(Plain-text document sources)
....

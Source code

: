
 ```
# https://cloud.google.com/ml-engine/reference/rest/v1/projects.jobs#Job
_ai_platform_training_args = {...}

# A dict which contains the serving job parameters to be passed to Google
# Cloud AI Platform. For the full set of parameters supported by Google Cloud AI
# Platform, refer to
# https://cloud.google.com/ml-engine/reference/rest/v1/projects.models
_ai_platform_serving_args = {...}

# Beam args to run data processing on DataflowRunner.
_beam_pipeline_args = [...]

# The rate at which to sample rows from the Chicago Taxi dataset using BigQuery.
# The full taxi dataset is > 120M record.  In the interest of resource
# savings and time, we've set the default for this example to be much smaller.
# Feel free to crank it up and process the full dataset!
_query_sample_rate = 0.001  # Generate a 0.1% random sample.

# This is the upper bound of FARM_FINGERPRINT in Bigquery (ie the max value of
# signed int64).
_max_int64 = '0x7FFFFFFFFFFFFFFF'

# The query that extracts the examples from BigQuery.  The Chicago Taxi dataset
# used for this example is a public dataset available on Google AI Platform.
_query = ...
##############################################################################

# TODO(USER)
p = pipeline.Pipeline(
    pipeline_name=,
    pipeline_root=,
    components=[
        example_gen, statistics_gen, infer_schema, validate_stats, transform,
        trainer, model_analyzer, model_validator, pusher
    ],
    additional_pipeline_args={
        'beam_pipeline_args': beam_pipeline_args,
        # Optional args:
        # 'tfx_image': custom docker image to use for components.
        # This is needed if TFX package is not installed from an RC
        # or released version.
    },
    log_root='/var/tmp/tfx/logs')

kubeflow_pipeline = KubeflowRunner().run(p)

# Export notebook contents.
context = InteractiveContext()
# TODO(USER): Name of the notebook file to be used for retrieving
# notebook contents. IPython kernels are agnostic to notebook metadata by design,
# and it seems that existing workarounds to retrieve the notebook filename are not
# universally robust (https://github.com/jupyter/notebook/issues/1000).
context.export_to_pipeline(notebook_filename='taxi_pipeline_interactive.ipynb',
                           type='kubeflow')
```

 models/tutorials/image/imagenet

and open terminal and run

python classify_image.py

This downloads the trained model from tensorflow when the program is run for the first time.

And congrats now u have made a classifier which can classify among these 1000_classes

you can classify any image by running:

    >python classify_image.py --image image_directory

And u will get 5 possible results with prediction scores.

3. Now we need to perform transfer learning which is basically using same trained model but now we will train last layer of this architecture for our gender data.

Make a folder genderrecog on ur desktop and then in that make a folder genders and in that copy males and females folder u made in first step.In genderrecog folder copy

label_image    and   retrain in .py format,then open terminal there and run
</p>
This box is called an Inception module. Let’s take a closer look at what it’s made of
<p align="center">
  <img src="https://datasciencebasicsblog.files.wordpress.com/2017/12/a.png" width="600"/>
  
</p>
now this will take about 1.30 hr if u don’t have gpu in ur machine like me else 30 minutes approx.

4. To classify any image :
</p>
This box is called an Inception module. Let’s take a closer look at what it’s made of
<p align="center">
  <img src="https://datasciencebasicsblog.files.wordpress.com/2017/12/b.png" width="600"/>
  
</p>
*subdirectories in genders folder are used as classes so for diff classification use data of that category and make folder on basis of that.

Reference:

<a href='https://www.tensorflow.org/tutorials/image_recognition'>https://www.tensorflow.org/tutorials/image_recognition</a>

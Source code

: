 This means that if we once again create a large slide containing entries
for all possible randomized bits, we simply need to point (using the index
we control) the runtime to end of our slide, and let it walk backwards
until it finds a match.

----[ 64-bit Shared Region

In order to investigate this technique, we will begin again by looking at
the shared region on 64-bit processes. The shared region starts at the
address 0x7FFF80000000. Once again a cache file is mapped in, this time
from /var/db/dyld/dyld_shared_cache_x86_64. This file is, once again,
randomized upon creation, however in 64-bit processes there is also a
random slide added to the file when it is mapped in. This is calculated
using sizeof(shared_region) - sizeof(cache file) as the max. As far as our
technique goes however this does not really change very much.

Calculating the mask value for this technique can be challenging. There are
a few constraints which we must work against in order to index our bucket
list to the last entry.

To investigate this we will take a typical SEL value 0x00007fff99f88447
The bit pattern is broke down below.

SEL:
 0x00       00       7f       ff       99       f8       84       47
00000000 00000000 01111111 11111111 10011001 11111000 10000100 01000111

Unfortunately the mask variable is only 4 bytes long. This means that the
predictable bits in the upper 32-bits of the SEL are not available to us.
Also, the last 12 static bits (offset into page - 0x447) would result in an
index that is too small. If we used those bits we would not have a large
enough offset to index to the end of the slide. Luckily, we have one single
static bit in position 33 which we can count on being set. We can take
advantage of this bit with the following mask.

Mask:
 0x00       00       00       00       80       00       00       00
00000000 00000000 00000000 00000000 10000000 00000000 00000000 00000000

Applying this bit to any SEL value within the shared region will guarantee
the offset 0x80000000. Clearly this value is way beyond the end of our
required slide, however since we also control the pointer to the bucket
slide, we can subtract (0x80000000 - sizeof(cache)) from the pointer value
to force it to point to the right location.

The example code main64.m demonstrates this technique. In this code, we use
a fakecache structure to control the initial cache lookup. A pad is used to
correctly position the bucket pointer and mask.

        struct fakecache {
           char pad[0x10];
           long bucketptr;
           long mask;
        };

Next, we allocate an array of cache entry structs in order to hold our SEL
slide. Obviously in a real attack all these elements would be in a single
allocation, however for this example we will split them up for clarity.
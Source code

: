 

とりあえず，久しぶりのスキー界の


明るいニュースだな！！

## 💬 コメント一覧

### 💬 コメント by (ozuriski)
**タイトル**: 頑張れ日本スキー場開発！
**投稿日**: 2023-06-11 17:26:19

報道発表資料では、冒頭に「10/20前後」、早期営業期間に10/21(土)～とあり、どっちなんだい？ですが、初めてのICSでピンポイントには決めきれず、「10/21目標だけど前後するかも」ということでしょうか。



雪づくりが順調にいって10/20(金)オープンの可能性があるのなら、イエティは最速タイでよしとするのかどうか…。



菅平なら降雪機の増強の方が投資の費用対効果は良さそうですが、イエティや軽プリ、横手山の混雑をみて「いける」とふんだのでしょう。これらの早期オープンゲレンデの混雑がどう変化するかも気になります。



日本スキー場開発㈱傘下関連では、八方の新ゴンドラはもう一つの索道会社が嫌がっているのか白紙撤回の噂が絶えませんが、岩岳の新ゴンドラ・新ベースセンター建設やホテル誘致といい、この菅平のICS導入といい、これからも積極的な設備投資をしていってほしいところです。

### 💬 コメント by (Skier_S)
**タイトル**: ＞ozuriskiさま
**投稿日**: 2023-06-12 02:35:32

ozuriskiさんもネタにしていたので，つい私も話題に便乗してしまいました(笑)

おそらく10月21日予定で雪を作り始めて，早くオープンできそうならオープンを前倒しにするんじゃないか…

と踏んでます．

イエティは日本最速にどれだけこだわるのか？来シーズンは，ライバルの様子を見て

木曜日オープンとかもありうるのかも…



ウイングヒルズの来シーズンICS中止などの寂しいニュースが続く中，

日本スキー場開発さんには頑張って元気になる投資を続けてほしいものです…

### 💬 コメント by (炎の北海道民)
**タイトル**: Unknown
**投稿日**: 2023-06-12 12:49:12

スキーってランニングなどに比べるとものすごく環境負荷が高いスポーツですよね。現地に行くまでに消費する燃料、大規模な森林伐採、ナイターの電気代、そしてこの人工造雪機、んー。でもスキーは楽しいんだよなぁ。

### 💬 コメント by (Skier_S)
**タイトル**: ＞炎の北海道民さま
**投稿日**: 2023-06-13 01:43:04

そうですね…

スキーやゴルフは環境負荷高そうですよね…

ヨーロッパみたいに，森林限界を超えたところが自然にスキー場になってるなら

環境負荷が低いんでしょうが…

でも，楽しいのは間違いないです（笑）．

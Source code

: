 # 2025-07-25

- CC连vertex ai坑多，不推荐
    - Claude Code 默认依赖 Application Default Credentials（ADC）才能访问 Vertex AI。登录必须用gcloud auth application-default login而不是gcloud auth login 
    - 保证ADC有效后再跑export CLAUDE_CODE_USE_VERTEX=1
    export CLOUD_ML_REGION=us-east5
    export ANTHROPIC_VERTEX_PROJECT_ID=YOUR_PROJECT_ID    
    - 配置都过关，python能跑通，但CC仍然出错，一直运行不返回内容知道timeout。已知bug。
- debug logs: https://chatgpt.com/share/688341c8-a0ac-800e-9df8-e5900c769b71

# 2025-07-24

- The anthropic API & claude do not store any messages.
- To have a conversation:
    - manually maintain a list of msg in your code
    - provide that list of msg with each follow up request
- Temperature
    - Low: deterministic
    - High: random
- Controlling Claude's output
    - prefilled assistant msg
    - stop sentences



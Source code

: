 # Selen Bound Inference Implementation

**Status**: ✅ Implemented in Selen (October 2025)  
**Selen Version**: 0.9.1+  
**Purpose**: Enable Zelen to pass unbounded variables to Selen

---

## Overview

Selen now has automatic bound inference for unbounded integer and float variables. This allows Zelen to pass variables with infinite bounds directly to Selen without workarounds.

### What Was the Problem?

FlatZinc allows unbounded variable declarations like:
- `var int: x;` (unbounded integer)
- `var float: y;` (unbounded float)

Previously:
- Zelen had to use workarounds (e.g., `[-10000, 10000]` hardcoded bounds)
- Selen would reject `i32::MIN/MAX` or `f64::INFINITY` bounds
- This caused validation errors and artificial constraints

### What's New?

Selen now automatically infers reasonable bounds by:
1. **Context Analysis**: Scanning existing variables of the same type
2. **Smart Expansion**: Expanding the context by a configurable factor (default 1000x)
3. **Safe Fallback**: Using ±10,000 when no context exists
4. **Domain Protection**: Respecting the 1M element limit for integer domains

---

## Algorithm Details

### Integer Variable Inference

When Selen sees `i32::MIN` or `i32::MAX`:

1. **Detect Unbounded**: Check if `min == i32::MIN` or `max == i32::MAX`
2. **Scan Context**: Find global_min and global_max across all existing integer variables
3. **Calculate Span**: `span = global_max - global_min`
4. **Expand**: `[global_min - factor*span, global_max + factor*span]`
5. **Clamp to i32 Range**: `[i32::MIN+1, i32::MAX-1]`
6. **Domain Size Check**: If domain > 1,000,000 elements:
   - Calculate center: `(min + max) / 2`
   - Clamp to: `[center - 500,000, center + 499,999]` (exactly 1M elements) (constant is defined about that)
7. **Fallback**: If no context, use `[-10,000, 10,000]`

....

Task brief: Only a number should be returned: the count of lines above that include "have".

Result of this task: 5